The reason is that you also add calls to your “breakpoint” function at relevant points in
various places where failures can occur:
- CUDA error check macros
- Assertion macros
- Debug wrapper function failure detection
- Unit test failures
Hence, if any of those bad things happen while you’re running interactively in the debugger,
you’re immediately stopped at exactly that point.
If you’re not running in the debugger, this is a very fast function (though admittedly, it
can’t be inline!), so it doesn’t slow things down much.
You can even consider leaving this in production code, since the breakpoint function
is only called in rare situations
where a serious failure has already occurred, in which case execution speed is not a priority.
This technique is particularly useful because don’t have to go back and figure out how to reproduce the failure, which can be difficult to do for some types of intermittent failures from race conditions or other synchronization problems. Instead, it’s already been pre-breakpointed for you, with the cursor blinking at you, politely asking you to debug it right now, or maybe after lunch.
Postmortem Debugging
Postmortem debugging involves trying to debug a program crash,
such as a “core dump” on Linux.
In this situation, you should have a “core” file that you can load
into cuda-gdb.
The command to use is:
cuda-gdb a.out core
Unfortunately, not all errors in a CUDA application will trigger
a core dump, so you might have nothing to debug if it doesn’t.
One way to ensure that you get a core file is
to set the environment variable CUDA_ENABLE_COREDUMP_ON_EXCEPTION,
which will cause the CUDA Runtime to dump a core file on various additional failures.
Sometimes in large environments, it’s hard to know where a core file came from.
An advanced feature of this environment variable is that you can format
the filename to be more useful than just “core.”
You can specify the format to include things like the time/date
and the name of the executable.
Programmatic C++ core dumps. If you’re wanting to have your CUDA C++ take control of its own core dumps (e.g., exceptions, assertion failures, etc.), there are various points:
- You can always
fork-and-aborton Linux. - Maybe
putenv("CUDA_ENABLE_COREDUMP_ON_EXCEPTION")might work? - Surely you can write some code to crash!
On the other hand, maybe you’re only thinking about core dumps because you want to save debug context information. Doing this might obviate the need for a core dump:
- Use
std::backtraceor another backtrace library. - Print error context information (e.g., user’s query)
- Print platform details
Customer core dumps.
One of the supportability issues with postmortem debugging
is that you want your customers
to be able to submit a core file that they have triggered
on your CUDA-based application.
These are usually large files, so there are logistical issues to overcome with uploads.

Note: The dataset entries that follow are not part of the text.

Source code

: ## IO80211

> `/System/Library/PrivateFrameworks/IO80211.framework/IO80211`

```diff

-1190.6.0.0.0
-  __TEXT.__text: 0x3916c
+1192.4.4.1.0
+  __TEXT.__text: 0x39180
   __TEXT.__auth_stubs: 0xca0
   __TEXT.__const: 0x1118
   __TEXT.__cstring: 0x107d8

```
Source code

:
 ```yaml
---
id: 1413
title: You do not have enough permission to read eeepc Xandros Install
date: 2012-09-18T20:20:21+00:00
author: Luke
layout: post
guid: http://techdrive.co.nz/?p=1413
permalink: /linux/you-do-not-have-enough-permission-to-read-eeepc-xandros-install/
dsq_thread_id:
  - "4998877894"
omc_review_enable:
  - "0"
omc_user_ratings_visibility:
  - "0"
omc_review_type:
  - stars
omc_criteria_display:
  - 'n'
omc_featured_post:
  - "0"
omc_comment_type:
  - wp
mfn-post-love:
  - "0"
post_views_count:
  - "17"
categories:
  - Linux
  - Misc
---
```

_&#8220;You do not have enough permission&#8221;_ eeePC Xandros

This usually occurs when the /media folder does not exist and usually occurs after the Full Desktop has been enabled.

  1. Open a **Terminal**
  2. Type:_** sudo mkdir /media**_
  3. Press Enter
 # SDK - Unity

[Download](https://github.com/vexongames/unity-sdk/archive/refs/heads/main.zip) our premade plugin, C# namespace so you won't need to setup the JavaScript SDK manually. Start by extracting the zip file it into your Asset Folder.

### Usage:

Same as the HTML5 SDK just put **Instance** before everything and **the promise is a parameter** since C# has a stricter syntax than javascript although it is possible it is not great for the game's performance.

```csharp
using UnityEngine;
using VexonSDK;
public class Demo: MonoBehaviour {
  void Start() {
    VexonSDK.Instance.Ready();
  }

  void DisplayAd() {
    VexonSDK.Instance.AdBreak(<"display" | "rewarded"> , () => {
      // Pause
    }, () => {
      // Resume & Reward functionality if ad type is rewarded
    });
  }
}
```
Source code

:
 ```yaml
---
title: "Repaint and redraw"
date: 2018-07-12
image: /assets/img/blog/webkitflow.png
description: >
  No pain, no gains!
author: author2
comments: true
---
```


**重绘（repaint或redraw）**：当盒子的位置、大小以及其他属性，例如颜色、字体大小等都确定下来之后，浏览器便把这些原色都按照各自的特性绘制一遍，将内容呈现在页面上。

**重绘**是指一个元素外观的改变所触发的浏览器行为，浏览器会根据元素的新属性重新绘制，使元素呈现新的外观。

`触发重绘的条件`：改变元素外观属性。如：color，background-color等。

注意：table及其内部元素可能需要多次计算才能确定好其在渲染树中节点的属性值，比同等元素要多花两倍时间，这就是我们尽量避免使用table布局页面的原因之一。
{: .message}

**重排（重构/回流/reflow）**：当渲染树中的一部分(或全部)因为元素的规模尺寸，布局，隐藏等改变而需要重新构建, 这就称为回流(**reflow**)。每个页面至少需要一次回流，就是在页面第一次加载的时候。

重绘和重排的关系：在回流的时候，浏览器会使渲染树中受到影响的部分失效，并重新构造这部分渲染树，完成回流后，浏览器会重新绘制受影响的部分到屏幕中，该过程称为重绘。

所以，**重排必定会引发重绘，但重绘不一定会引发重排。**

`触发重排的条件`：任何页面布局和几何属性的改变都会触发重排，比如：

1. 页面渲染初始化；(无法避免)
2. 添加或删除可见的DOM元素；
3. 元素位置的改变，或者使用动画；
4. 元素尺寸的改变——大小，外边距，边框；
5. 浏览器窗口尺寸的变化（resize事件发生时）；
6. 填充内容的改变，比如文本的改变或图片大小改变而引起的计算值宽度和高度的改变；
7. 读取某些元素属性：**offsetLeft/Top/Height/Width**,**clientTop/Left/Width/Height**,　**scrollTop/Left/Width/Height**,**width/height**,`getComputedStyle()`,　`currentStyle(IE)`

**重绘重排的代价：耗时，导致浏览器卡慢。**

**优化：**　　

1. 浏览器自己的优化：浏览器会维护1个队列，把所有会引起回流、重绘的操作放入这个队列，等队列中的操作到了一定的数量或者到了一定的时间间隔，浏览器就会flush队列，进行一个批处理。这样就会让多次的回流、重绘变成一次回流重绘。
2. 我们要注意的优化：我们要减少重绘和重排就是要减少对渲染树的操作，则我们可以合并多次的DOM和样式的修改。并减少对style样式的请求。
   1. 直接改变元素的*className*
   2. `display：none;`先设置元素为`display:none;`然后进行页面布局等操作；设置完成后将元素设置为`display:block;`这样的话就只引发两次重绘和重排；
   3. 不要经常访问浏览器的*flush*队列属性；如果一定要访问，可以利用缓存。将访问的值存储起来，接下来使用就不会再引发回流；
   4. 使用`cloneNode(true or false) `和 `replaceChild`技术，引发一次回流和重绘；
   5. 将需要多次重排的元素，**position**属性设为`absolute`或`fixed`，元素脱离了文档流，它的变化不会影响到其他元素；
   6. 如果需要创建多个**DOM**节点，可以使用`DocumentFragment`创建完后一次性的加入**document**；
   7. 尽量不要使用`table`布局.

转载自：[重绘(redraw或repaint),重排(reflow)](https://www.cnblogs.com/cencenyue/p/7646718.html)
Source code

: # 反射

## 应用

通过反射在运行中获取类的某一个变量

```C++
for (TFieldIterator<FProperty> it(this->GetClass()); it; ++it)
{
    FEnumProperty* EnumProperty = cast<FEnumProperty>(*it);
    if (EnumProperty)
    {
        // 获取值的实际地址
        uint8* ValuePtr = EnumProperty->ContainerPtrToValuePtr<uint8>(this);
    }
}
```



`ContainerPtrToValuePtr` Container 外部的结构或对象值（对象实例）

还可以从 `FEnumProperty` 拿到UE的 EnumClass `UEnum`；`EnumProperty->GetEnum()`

Another issue is that in order to run cuda-gdb on a core file,
the developer needs
to have exactly the right executable that created the core dump.
Hence, your build and release management needs to maintain available
copies of all executable files in versions shipped to customers or in beta testing
(or to internal customers for in-house applications).
And there needs to be a command-line option whereby the phone support staff can
instruct customers to report the exact version and build number of the executable they are using.
It’s easy to lose track!
Valgrind for CUDA
Can you use the Linux Valgrind tool to detect memory errors in CUDA C++ programs? More specifically, this refers to the Memcheck tool that is part of Valgrind.
In short, you can run Valgrind on your host code,
but you’re probably better off using compute-sanitizer for CUDA C++ programs.
Valgrind does run both the host and the device code, and can be used to find errors.
The CUDA Toolkit used to include a tool called “cuda-memcheck” but it has since been
deprecated and removed in favor of compute-sanitizer.
Interestingly, there’s an old research paper [Baumann and Gracia, 2013]
on using Valgrind with CUDA, called the “CudaGrind” tool.
There’s even a Github repo for this tool, although it hasn’t been edited in 9 years,
so I’m not sure it’s still valid.
In any case, the basic Linux version of Valgrind Memcheck is still very well supported. The method to use Valgrind for Linux on a CUDA application is simply to run the executable:
valgrind a.out
If Valgrind is not installed in your Linux environment, you’ll need to do something like this:
apt install valgrind
The start of the Valgrind output is like this:
==1143== Memcheck, a memory error detector
==1143== Copyright (C) 2002-2017, and GNU GPL'd, by Julian Seward et al.
==1143== Using Valgrind-3.18.1 and LibVEX; rerun with -h for copyright info
==1143== Command: ./a.out
As it executes your program, the output from your program will be interleaved with error reports from Valgrind. Hopefully, there won’t be any!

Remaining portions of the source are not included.